#### Supplied data ####

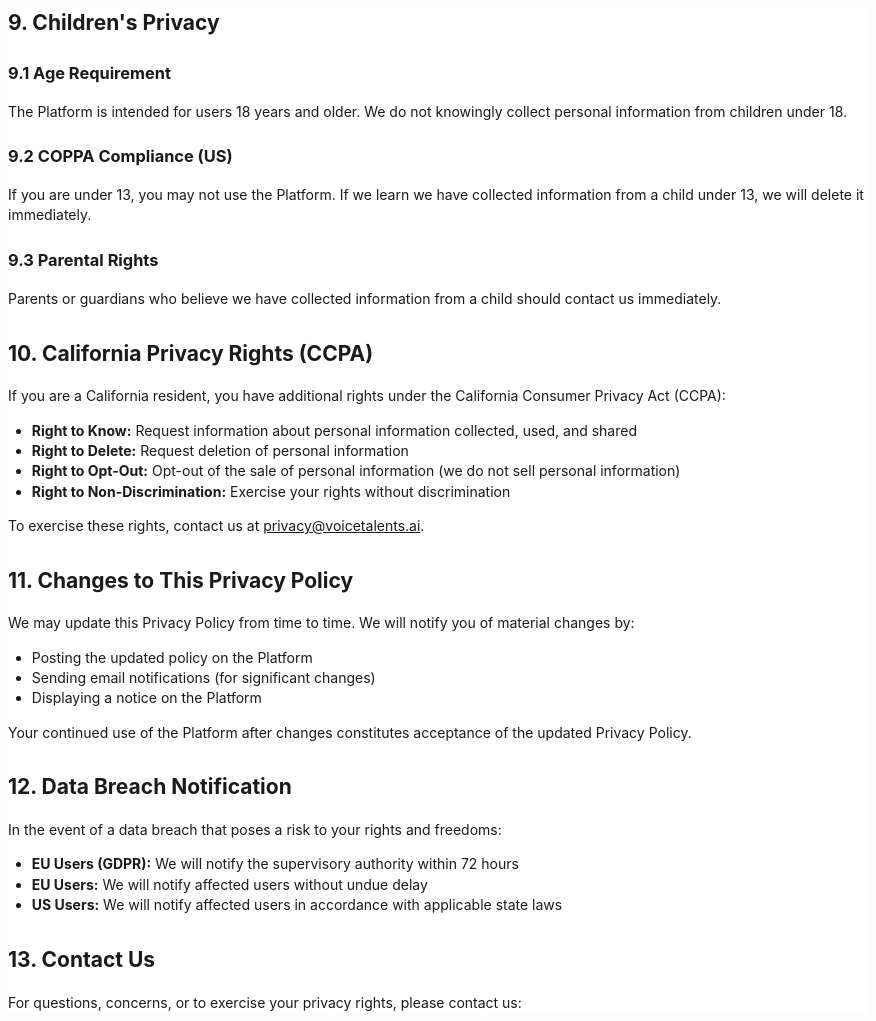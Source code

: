 ## 9. Children's Privacy

### 9.1 Age Requirement

The Platform is intended for users 18 years and older. We do not knowingly collect personal information from children under 18.

### 9.2 COPPA Compliance (US)

If you are under 13, you may not use the Platform. If we learn we have collected information from a child under 13, we will delete it immediately.

### 9.3 Parental Rights

Parents or guardians who believe we have collected information from a child should contact us immediately.

## 10. California Privacy Rights (CCPA)

If you are a California resident, you have additional rights under the California Consumer Privacy Act (CCPA):

- **Right to Know:** Request information about personal information collected, used, and shared
- **Right to Delete:** Request deletion of personal information
- **Right to Opt-Out:** Opt-out of the sale of personal information (we do not sell personal information)
- **Right to Non-Discrimination:** Exercise your rights without discrimination

To exercise these rights, contact us at privacy@voicetalents.ai.

## 11. Changes to This Privacy Policy

We may update this Privacy Policy from time to time. We will notify you of material changes by:

- Posting the updated policy on the Platform
- Sending email notifications (for significant changes)
- Displaying a notice on the Platform

Your continued use of the Platform after changes constitutes acceptance of the updated Privacy Policy.

## 12. Data Breach Notification

In the event of a data breach that poses a risk to your rights and freedoms:

- **EU Users (GDPR):** We will notify the supervisory authority within 72 hours
- **EU Users:** We will notify affected users without undue delay
- **US Users:** We will notify affected users in accordance with applicable state laws

## 13. Contact Us

For questions, concerns, or to exercise your privacy rights, please contact us:
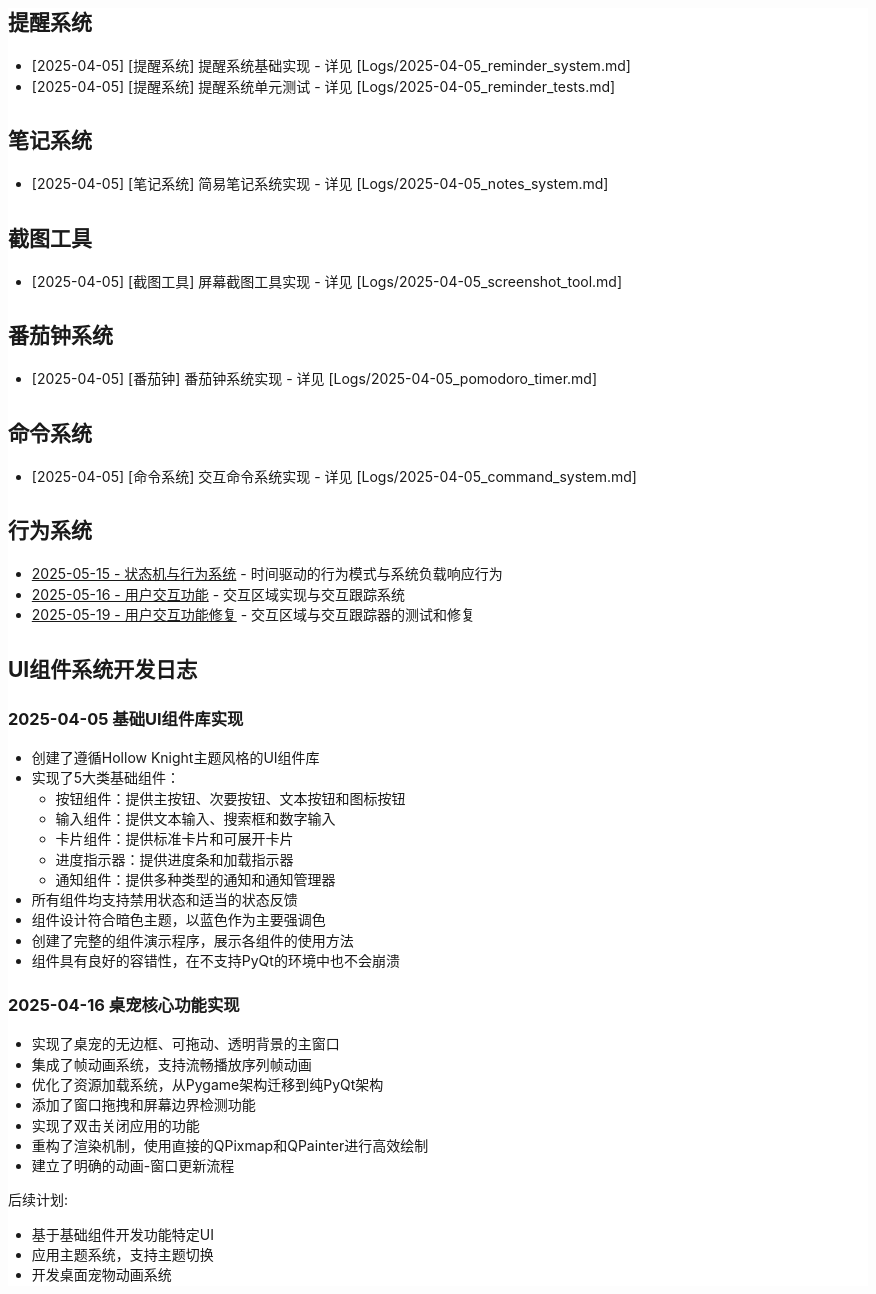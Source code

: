 ## 提醒系统
- [2025-04-05] [提醒系统] 提醒系统基础实现 - 详见 [Logs/2025-04-05_reminder_system.md]
- [2025-04-05] [提醒系统] 提醒系统单元测试 - 详见 [Logs/2025-04-05_reminder_tests.md]

## 笔记系统
- [2025-04-05] [笔记系统] 简易笔记系统实现 - 详见 [Logs/2025-04-05_notes_system.md]

## 截图工具
- [2025-04-05] [截图工具] 屏幕截图工具实现 - 详见 [Logs/2025-04-05_screenshot_tool.md]

## 番茄钟系统
- [2025-04-05] [番茄钟] 番茄钟系统实现 - 详见 [Logs/2025-04-05_pomodoro_timer.md]

## 命令系统
- [2025-04-05] [命令系统] 交互命令系统实现 - 详见 [Logs/2025-04-05_command_system.md]

## 行为系统
- [2025-05-15 - 状态机与行为系统](Logs/behavior/2025-05-15.md) - 时间驱动的行为模式与系统负载响应行为
- [2025-05-16 - 用户交互功能](Logs/behavior/2025-05-16.md) - 交互区域实现与交互跟踪系统
- [2025-05-19 - 用户交互功能修复](Logs/behavior/2025-05-19.md) - 交互区域与交互跟踪器的测试和修复

## UI组件系统开发日志

### 2025-04-05 基础UI组件库实现
- 创建了遵循Hollow Knight主题风格的UI组件库
- 实现了5大类基础组件：
  - 按钮组件：提供主按钮、次要按钮、文本按钮和图标按钮
  - 输入组件：提供文本输入、搜索框和数字输入
  - 卡片组件：提供标准卡片和可展开卡片
  - 进度指示器：提供进度条和加载指示器
  - 通知组件：提供多种类型的通知和通知管理器
- 所有组件均支持禁用状态和适当的状态反馈
- 组件设计符合暗色主题，以蓝色作为主要强调色
- 创建了完整的组件演示程序，展示各组件的使用方法
- 组件具有良好的容错性，在不支持PyQt的环境中也不会崩溃

### 2025-04-16 桌宠核心功能实现
- 实现了桌宠的无边框、可拖动、透明背景的主窗口
- 集成了帧动画系统，支持流畅播放序列帧动画
- 优化了资源加载系统，从Pygame架构迁移到纯PyQt架构
- 添加了窗口拖拽和屏幕边界检测功能
- 实现了双击关闭应用的功能
- 重构了渲染机制，使用直接的QPixmap和QPainter进行高效绘制
- 建立了明确的动画-窗口更新流程

后续计划:
- 基于基础组件开发功能特定UI
- 应用主题系统，支持主题切换
- 开发桌面宠物动画系统
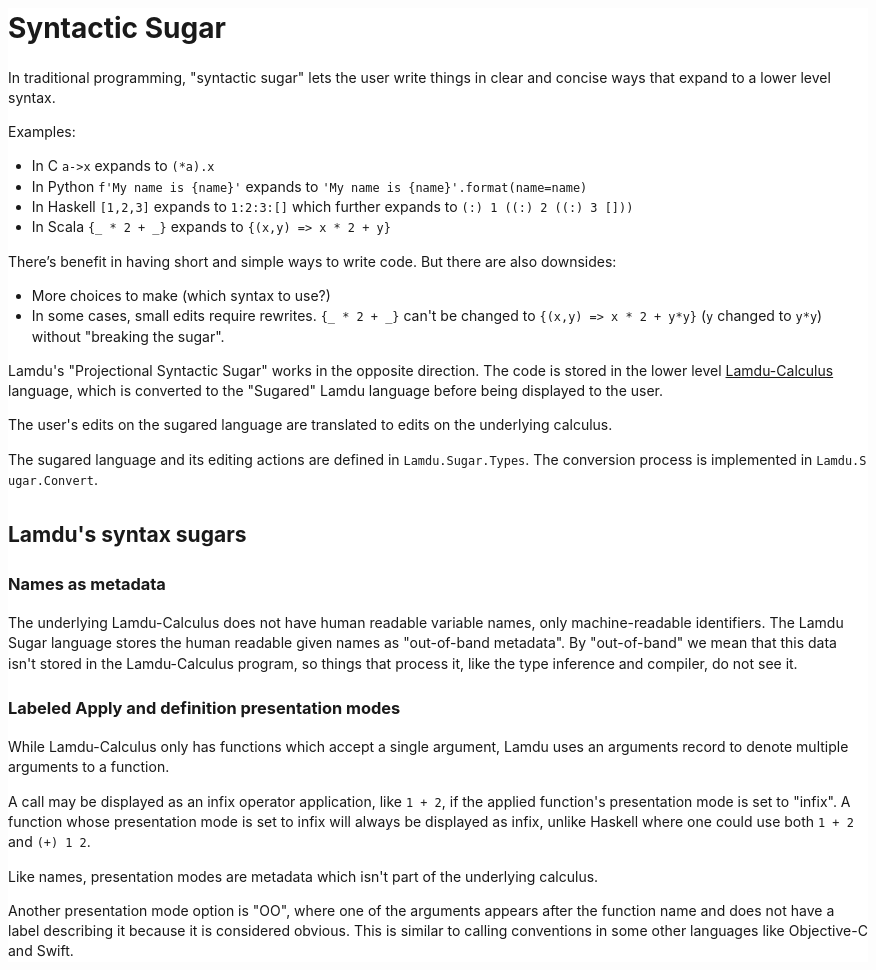 # Syntactic Sugar

In traditional programming, "syntactic sugar" lets the user write things in clear and concise ways that expand to a lower level syntax.

Examples:

* In C `a->x` expands to `(*a).x`
* In Python `f'My name is {name}'` expands to `'My name is {name}'.format(name=name)`
* In Haskell `[1,2,3]` expands to `1:2:3:[]` which further expands to `(:) 1 ((:) 2 ((:) 3 []))`
* In Scala `{_ * 2 + _}` expands to `{(x,y) => x * 2 + y}`

There’s benefit in having short and simple ways to write code. But there are also downsides:

* More choices to make (which syntax to use?)
* In some cases, small edits require rewrites. `{_ * 2 + _}` can't be changed to `{(x,y) => x * 2 + y*y}` (`y` changed to `y*y`) without "breaking the sugar".

Lamdu's "Projectional Syntactic Sugar" works in the opposite direction.
The code is stored in the lower level [Lamdu-Calculus](https://github.com/lamdu/lamdu-calculus/) language,
which is converted to the "Sugared" Lamdu language before being displayed to the user.

The user's edits on the sugared language are translated to edits on the underlying calculus.

The sugared language and its editing actions are defined in `Lamdu.Sugar.Types`.
The conversion process is implemented in `Lamdu.Sugar.Convert`.

## Lamdu's syntax sugars

### Names as metadata

The underlying Lamdu-Calculus does not have human readable variable names,
only machine-readable identifiers.
The Lamdu Sugar language stores the human readable given names as "out-of-band metadata".
By "out-of-band" we mean that this data isn't stored in the Lamdu-Calculus program,
so things that process it, like the type inference and compiler, do not see it.

### Labeled Apply and definition presentation modes

While Lamdu-Calculus only has functions which accept a single argument,
Lamdu uses an arguments record to denote multiple arguments to a function.

A call may be displayed as an infix operator application, like `1 + 2`,
if the applied function's presentation mode is set to "infix".
A function whose presentation mode is set to infix will always be displayed as infix,
unlike Haskell where one could use both `1 + 2` and `(+) 1 2`.

Like names, presentation modes are metadata which isn't part of the underlying calculus.

Another presentation mode option is "OO",
where one of the arguments appears after the function name and does not have a label
describing it because it is considered obvious.
This is similar to calling conventions in some other languages like Objective-C and Swift.

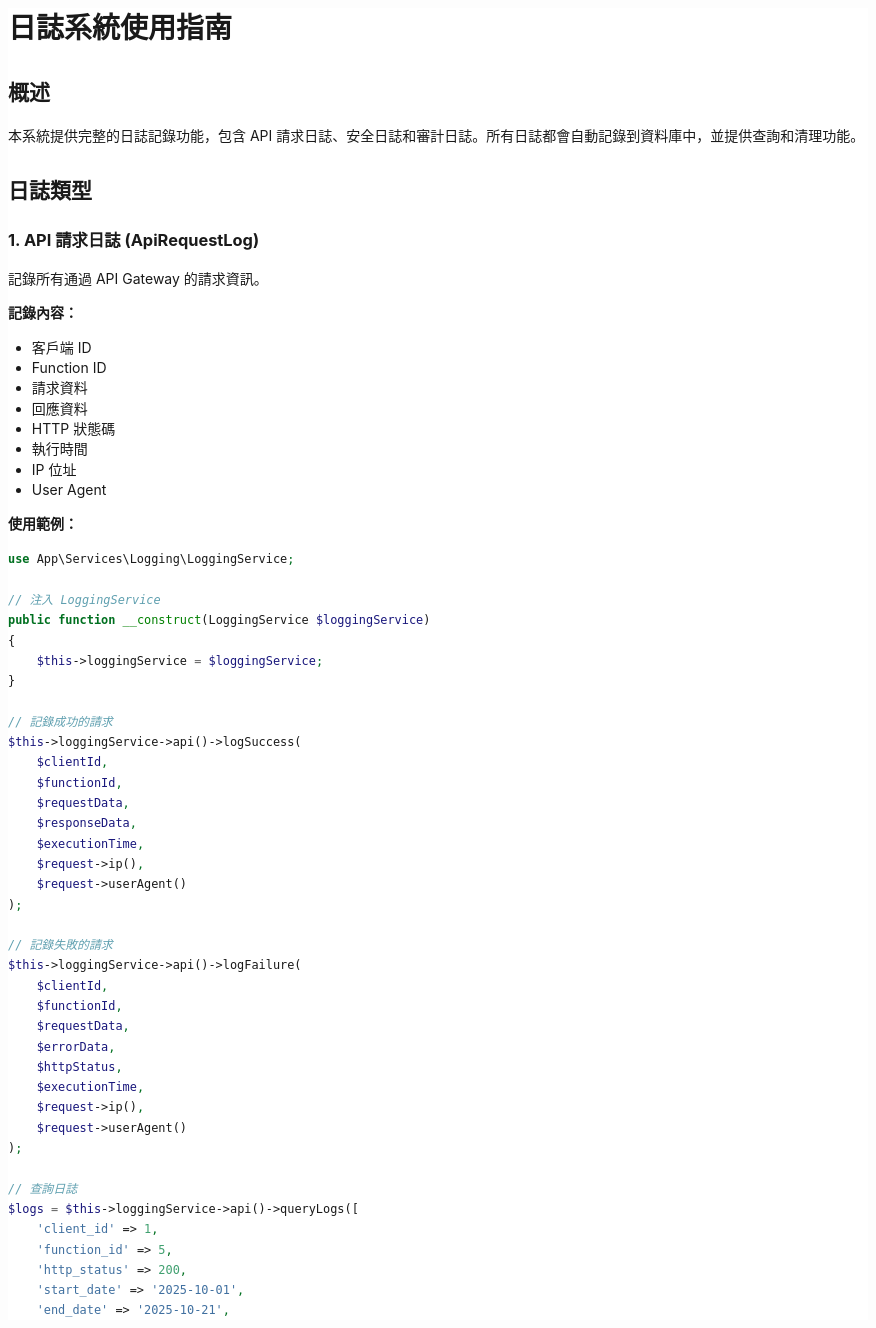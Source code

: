 # 日誌系統使用指南

## 概述

本系統提供完整的日誌記錄功能，包含 API 請求日誌、安全日誌和審計日誌。所有日誌都會自動記錄到資料庫中，並提供查詢和清理功能。

## 日誌類型

### 1. API 請求日誌 (ApiRequestLog)

記錄所有通過 API Gateway 的請求資訊。

**記錄內容：**
- 客戶端 ID
- Function ID
- 請求資料
- 回應資料
- HTTP 狀態碼
- 執行時間
- IP 位址
- User Agent

**使用範例：**

```php
use App\Services\Logging\LoggingService;

// 注入 LoggingService
public function __construct(LoggingService $loggingService)
{
    $this->loggingService = $loggingService;
}

// 記錄成功的請求
$this->loggingService->api()->logSuccess(
    $clientId,
    $functionId,
    $requestData,
    $responseData,
    $executionTime,
    $request->ip(),
    $request->userAgent()
);

// 記錄失敗的請求
$this->loggingService->api()->logFailure(
    $clientId,
    $functionId,
    $requestData,
    $errorData,
    $httpStatus,
    $executionTime,
    $request->ip(),
    $request->userAgent()
);

// 查詢日誌
$logs = $this->loggingService->api()->queryLogs([
    'client_id' => 1,
    'function_id' => 5,
    'http_status' => 200,
    'start_date' => '2025-10-01',
    'end_date' => '2025-10-21',
```
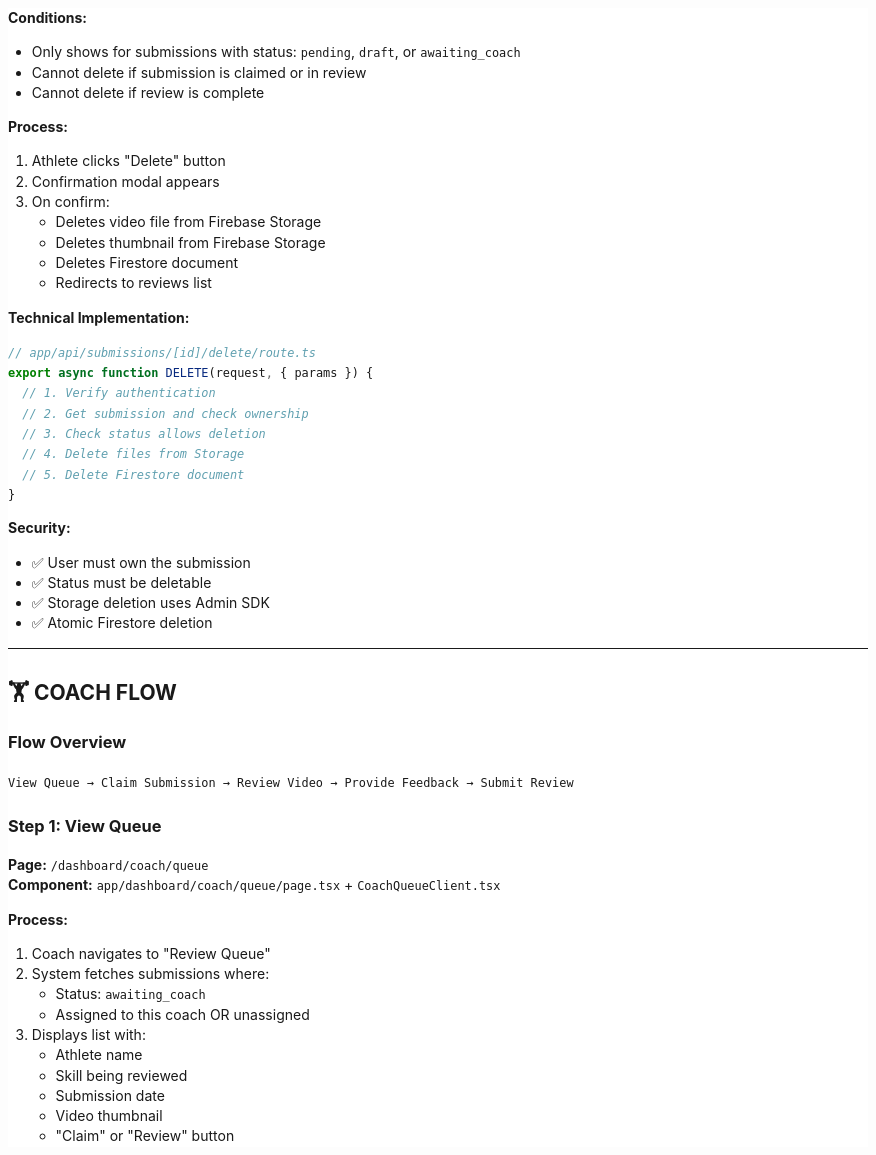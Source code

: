 **Conditions:**
- Only shows for submissions with status: `pending`, `draft`, or `awaiting_coach`
- Cannot delete if submission is claimed or in review
- Cannot delete if review is complete

**Process:**
1. Athlete clicks "Delete" button
2. Confirmation modal appears
3. On confirm:
   - Deletes video file from Firebase Storage
   - Deletes thumbnail from Firebase Storage
   - Deletes Firestore document
   - Redirects to reviews list

**Technical Implementation:**
```typescript
// app/api/submissions/[id]/delete/route.ts
export async function DELETE(request, { params }) {
  // 1. Verify authentication
  // 2. Get submission and check ownership
  // 3. Check status allows deletion
  // 4. Delete files from Storage
  // 5. Delete Firestore document
}
```

**Security:**
- ✅ User must own the submission
- ✅ Status must be deletable
- ✅ Storage deletion uses Admin SDK
- ✅ Atomic Firestore deletion

---

## 🏋️ **COACH FLOW**

### **Flow Overview**
```
View Queue → Claim Submission → Review Video → Provide Feedback → Submit Review
```

### **Step 1: View Queue**
**Page:** `/dashboard/coach/queue`  
**Component:** `app/dashboard/coach/queue/page.tsx` + `CoachQueueClient.tsx`

**Process:**
1. Coach navigates to "Review Queue"
2. System fetches submissions where:
   - Status: `awaiting_coach`
   - Assigned to this coach OR unassigned
3. Displays list with:
   - Athlete name
   - Skill being reviewed
   - Submission date
   - Video thumbnail
   - "Claim" or "Review" button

####

[Task] The range runs from the line above containing "The underlying Lamdu-Calculus" to the line containing "so things that", inclusive. Restate those lines word for word and no others.

[Result for this exercise]
The underlying Lamdu-Calculus does not have human readable variable names,
only machine-readable identifiers.
The Lamdu Sugar language stores the human readable given names as "out-of-band metadata".
By "out-of-band" we mean that this data isn't stored in the Lamdu-Calculus program,
so things that process it, like the type inference and compiler, do not see it.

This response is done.